This is not usually considered to be a problem on the general Internet or within EC2 datacenters, where data transfer is cheap. It can be quite a challenge when one of those parties is using a cellphone, however. That makes any scheme using these technologies subject to some very serious limitations.

Homomorphic encryption schemes take a different approach. These systems make use of specialized encryption schemes that are malleable. This means that encrypted data can be “modified” in useful ways without ever decrypting it.

In a bit more detail: in fully-homomorphic encryption MPC systems, a first party can encrypt its data under a public key that it generates. It can then send the encrypted data to a second party. This second party can then perform calculations on the ciphertext while it is still encrypted — adding and multiplying it together with other data (including data encrypted by the second party) to perform some calculation. Throughout this process all of the data remains encrypted. At the conclusion of this process, the second party will end up with a “modified” ciphertext that internally contains a final calculation result, but that it cannot read. To finish the protocol, the second party can send that ciphertext back to the first party, who can then decrypt it using its secret key and obtain the final output.

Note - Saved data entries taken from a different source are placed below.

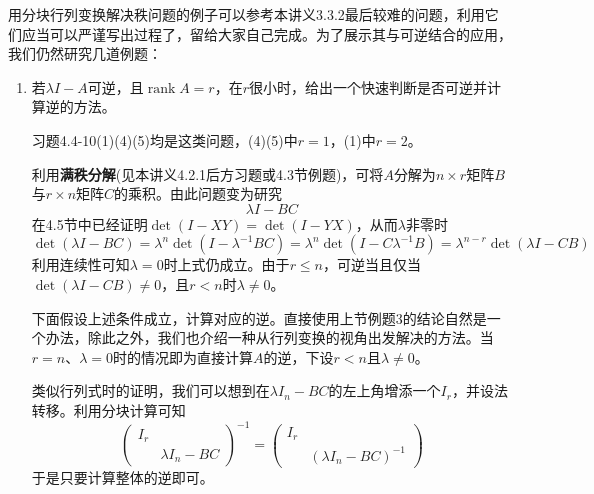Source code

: \documentclass[a4paper,UTF8,fontset=windows]{ctexart}
\DeclareMathOperator{\rank}{rank}
\newcommand*{\note}{\noindent *}
\begin{document}
用分块行列变换解决秩问题的例子可以参考本讲义3.3.2最后较难的问题，利用它们应当可以严谨写出过程了，留给大家自己完成。为了展示其与可逆结合的应用，我们仍然研究几道例题：
\begin{enumerate}
    \item 若$\lambda I-A$可逆，且$\rank A=r$，在$r$很小时，给出一个快速判断是否可逆并计算逆的方法。
    
    \note 习题4.4-10(1)(4)(5)均是这类问题，(4)(5)中$r=1$，(1)中$r=2$。

    利用\textbf{满秩分解}(见本讲义4.2.1后方习题或4.3节例题)，可将$A$分解为$n\times r$矩阵$B$与$r\times n$矩阵$C$的乘积。由此问题变为研究
    $$\lambda I-BC$$
    在4.5节中已经证明$\det(I-XY)=\det(I-YX)$，从而$\lambda$非零时
    $$\det(\lambda I-BC)=\lambda^n\det(I-\lambda^{-1}BC)=\lambda^n\det(I-C\lambda^{-1}B)=\lambda^{n-r}\det(\lambda I-CB)$$
    利用连续性可知$\lambda=0$时上式仍成立。由于$r\le n$，可逆当且仅当$\det(\lambda I-CB)\ne0$，且$r<n$时$\lambda\ne0$。
    
    下面假设上述条件成立，计算对应的逆。直接使用上节例题3的结论自然是一个办法，除此之外，我们也介绍一种从行列变换的视角出发解决的方法。当$r=n$、$\lambda=0$时的情况即为直接计算$A$的逆，下设$r<n$且$\lambda\ne0$。

    类似行列式时的证明，我们可以想到在$\lambda I_n-BC$的左上角增添一个$I_r$，并设法转移。利用分块计算可知
    $$\begin{pmatrix}I_r&\\ &\lambda I_n-BC\end{pmatrix}^{-1}=\begin{pmatrix}I_r&\\ &(\lambda I_n-BC)^{-1}\end{pmatrix}$$
    于是只要计算整体的逆即可。


\end{enumerate}
\end{document}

The major upshot of the pure-FHE technique is that it substantially reduces the amount of data that the two parties need to transmit between them, especially compared to the other MPC techniques. The downside of this approach is… well, there are several. One is that FHE calculations typically require vastly more computational effort (and hence time and carbon emissions) than the other techniques. Moreover, they may still require a good deal of data transfer — in part because the number of calculations that one can perform on a given ciphertext is usually limited by “noise” that turns up within the ciphertext. Hence, calculations must either be very simple or else broken up into “phases”, where the partial calculation result is decrypted and re-encrypted so that more computation can be done. This can be done interactively between the parties, or by the second party alone (using a technique called “bootstrapping”) but in both cases the cost is either much more bandwidth exchanged or a great deal of extra computation.

In practice, cryptographers rarely commit to a single approach. They instead combine all these techniques in order to achieve an appropriate balance of data-transfer and computational effort. These “mixed systems” tend to have merely large amounts of data transfer and large amounts of computation, but are still amazingly efficient compared to the alternatives.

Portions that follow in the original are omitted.